Talvez fosse o caso de perguntar por que o Brasil não tem um armador entre os principais times do mundo. Ou por que os jogadores brasileiros que atuam no setor ofensivo são vistos como opções de velocidade pura, algo que combina pouco com a proposta de muitas potências.
O futebol mundial mudou. Posições e funções foram alteradas, e nós demoramos para entender esse processo. Nós ainda somos o país em que jogadores carregam a bola da defesa até a intermediária ofensiva, e aí a velocidade de atletas que eram agudos – Elias e Fernandinho, por exemplo – pode ser um diferencial.
Tente olhar para qualquer outra seleção. Independentemente do nível e da qualidade, não há times no mundo que façam a transição entre defesa e ataque com a bola dominada. Há troca de passes, e um dos motivos para isso é o perfil dos atletas: menos velocidade, repertório mais pobre em termos de habilidade e fundamentos mais lapidados em aspectos como passe e coordenação de movimentos, por exemplo.

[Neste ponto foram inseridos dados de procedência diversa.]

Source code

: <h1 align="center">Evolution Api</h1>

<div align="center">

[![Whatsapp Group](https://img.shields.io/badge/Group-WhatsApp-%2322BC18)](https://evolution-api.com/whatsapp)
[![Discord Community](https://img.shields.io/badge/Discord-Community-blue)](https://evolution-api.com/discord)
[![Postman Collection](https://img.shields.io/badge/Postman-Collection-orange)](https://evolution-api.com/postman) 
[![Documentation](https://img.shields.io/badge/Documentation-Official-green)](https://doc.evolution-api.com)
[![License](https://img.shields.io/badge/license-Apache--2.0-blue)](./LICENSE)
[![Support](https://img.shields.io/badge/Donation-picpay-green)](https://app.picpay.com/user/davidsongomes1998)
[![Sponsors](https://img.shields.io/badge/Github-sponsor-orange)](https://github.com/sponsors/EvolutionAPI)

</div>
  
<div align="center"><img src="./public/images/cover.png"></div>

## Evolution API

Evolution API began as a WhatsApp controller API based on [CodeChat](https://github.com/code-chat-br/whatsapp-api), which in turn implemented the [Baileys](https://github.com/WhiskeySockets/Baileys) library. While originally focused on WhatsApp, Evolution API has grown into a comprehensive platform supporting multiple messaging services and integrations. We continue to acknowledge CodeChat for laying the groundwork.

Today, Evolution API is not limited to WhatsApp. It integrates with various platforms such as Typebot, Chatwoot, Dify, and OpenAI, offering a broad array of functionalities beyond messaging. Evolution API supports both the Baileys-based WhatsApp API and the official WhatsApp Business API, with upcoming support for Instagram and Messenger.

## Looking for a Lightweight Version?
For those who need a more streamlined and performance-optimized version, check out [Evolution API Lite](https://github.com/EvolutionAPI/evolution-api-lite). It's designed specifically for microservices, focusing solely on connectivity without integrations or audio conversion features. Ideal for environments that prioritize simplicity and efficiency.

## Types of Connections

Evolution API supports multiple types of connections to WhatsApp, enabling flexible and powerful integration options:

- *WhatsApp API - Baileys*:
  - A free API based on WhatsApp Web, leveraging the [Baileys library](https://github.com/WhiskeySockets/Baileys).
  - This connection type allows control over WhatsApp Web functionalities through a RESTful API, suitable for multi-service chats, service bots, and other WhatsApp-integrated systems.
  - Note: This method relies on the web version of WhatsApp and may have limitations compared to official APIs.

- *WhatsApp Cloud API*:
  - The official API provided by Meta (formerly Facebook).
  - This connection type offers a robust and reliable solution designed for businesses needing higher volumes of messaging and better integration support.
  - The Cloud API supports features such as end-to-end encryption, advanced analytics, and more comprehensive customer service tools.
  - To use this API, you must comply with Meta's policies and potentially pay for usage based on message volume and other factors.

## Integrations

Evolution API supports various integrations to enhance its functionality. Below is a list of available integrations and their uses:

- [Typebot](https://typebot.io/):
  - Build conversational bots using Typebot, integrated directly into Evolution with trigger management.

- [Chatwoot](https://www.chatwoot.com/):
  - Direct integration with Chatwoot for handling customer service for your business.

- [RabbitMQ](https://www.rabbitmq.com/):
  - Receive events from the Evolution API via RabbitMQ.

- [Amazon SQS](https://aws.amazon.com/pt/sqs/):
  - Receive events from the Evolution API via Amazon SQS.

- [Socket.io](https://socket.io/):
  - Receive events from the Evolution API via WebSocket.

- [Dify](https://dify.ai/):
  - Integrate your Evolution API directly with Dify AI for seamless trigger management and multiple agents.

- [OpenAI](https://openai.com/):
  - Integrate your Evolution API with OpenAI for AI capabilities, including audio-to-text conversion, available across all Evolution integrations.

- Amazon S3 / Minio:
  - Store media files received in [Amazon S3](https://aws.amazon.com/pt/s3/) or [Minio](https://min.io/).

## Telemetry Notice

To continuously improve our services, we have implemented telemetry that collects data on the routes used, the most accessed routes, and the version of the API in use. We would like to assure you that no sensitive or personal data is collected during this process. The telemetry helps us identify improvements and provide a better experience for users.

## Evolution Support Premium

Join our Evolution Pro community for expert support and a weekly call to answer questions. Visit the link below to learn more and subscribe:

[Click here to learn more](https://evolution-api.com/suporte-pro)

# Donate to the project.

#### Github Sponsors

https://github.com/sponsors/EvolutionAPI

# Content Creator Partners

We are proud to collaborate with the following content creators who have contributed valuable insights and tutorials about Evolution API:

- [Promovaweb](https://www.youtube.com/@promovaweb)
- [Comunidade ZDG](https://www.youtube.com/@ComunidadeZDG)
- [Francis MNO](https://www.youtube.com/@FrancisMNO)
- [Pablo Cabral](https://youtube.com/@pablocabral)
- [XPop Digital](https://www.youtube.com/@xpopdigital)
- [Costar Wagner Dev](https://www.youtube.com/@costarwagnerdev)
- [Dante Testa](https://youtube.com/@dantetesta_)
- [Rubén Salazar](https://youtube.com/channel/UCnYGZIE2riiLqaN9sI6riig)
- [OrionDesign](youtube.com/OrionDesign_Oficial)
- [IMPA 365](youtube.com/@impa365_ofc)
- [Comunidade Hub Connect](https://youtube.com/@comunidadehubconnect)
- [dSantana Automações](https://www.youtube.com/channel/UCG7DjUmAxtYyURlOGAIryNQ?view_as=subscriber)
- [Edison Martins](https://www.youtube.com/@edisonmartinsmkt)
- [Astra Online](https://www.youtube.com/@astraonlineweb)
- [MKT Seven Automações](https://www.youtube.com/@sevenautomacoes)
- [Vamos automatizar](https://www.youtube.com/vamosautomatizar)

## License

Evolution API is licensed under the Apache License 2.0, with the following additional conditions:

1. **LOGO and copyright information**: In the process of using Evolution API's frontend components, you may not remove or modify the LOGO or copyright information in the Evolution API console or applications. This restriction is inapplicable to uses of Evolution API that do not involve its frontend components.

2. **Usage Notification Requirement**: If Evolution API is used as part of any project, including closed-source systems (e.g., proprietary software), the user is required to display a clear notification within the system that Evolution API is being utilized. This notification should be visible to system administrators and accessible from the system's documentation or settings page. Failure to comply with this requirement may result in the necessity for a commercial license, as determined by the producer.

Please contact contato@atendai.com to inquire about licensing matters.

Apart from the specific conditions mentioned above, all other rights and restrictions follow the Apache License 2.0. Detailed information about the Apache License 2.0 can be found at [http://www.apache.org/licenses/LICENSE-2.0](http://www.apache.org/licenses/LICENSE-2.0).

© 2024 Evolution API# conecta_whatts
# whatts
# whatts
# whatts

Mas nós seguimos discutindo, como fazemos a cada fracasso da seleção, o nível individual de cada atleta. Seguimos pensando em motivos para não termos mais Neymares ou mais protagonistas, mas esquecemos de pensar no contexto.
O fracasso da seleção brasileira em 2015 é também um fracasso da crítica. Já passou da hora de entendermos que não precisamos apenas cobrar jogadores melhores: precisamos cobrar uma nova leitura e uma nova compreensão das necessidades do futebol.

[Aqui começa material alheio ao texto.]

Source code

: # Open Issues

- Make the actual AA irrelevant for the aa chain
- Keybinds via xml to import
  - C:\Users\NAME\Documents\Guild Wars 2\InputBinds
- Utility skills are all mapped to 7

Para isso, porém, é preciso que também transformemos nosso olhar sobre o jogo. Precisamos deixar de ser analistas de resultados, e não apenas os resultados de partidas. Muitas vezes buscamos a conclusão de um lance sem tentar entender o que levou as ações até esse ponto.

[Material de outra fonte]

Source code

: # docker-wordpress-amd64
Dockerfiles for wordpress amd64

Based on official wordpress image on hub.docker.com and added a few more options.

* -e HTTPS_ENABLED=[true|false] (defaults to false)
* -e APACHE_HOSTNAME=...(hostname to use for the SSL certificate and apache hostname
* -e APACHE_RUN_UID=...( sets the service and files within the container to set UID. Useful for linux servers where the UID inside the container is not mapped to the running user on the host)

O futebol brasileiro já teve outras crises técnicas, mas não é apenas técnica que falta à seleção comandada por Dunga; falta contexto.
A seleção do despreparo
A despeito da discussão sobre a questão técnica ser premente, nenhum problema da seleção brasileira na Copa América de 2015 foi maior do que a comunicação (num sentido amplo, e não apenas como relação entre a equipe e a imprensa). Se ainda cabe debate sobre o nível da equipe de Dunga, não existe dúvida sobre o altíssimo nível de despreparo do grupo (incluindo o comandante).
Entre os atletas, o maior exemplo foi dado por Neymar. O capitão e principal jogador comportou-se como iniciante na derrota para a Colômbia. Xingou, reclamou, cavou uma expulsão, tentou agredir um adversário e ainda foi reclamar com o árbitro. Criou o cenário para uma punição que o tirou da Copa América.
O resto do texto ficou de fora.